Records from a data collection
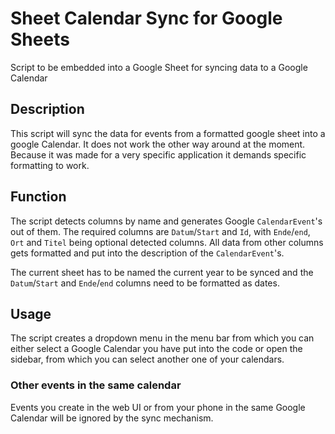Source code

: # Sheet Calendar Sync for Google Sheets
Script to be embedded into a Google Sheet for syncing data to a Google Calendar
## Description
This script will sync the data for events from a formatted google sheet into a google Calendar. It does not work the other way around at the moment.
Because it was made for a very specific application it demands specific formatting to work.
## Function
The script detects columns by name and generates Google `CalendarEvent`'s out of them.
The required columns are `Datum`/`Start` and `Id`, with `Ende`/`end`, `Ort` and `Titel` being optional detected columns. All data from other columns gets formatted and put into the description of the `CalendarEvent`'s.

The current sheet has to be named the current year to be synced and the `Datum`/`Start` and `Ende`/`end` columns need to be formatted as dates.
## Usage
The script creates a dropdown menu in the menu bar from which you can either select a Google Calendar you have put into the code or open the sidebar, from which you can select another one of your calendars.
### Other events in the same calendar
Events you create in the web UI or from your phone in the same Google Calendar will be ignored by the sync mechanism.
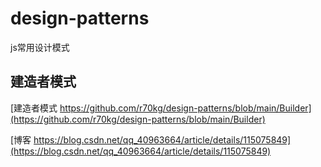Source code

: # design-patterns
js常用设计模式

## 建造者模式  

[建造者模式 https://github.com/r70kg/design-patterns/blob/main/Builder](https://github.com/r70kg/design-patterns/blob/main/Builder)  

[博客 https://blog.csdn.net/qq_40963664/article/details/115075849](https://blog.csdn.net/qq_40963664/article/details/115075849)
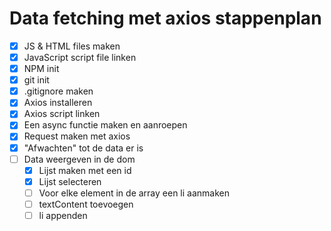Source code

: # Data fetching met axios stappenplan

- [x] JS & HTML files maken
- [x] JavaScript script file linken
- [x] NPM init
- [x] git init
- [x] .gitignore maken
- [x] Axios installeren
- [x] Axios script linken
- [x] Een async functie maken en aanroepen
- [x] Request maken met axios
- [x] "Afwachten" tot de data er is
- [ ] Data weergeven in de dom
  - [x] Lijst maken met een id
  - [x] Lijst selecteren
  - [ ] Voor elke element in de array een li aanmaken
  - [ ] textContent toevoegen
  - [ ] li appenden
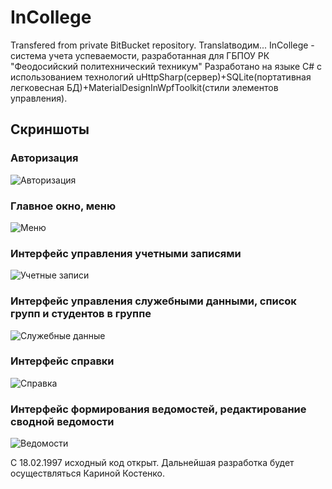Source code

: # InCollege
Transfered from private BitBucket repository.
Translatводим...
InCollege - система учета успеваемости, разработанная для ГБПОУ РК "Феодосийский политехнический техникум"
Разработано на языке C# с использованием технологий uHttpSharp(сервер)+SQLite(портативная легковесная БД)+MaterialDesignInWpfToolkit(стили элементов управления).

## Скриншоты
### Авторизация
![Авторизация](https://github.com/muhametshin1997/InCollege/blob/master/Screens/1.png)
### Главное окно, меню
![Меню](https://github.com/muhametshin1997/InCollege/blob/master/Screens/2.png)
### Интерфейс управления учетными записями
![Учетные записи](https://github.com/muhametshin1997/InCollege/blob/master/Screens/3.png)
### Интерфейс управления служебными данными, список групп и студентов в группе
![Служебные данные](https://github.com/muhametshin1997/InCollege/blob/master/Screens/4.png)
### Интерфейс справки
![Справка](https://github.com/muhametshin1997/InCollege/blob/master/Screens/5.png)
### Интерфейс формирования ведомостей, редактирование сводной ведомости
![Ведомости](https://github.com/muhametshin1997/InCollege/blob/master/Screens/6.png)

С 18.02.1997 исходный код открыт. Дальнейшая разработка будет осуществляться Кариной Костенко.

...

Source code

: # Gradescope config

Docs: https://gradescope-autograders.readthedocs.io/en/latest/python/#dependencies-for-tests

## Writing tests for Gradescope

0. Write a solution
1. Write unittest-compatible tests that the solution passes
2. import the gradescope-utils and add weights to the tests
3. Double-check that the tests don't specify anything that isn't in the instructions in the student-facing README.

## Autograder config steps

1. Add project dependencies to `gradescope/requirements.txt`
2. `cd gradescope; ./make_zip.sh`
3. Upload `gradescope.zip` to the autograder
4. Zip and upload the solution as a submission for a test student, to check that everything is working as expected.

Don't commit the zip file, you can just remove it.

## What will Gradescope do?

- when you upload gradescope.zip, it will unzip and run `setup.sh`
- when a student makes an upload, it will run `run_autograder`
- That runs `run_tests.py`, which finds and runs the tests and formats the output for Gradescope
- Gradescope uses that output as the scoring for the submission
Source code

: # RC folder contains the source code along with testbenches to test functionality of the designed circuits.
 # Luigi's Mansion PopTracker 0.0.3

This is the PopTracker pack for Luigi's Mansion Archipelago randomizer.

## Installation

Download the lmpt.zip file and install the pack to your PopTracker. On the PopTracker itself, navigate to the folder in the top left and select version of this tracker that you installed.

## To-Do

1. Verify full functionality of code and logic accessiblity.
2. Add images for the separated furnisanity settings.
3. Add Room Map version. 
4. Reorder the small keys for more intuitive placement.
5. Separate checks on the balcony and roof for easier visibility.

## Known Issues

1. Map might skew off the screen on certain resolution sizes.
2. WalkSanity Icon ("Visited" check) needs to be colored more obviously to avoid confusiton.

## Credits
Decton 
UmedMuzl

● **Exercise**
Report the number of lines in these entries that hold the word "Mansion". Add nothing else.

● **Written answer**
2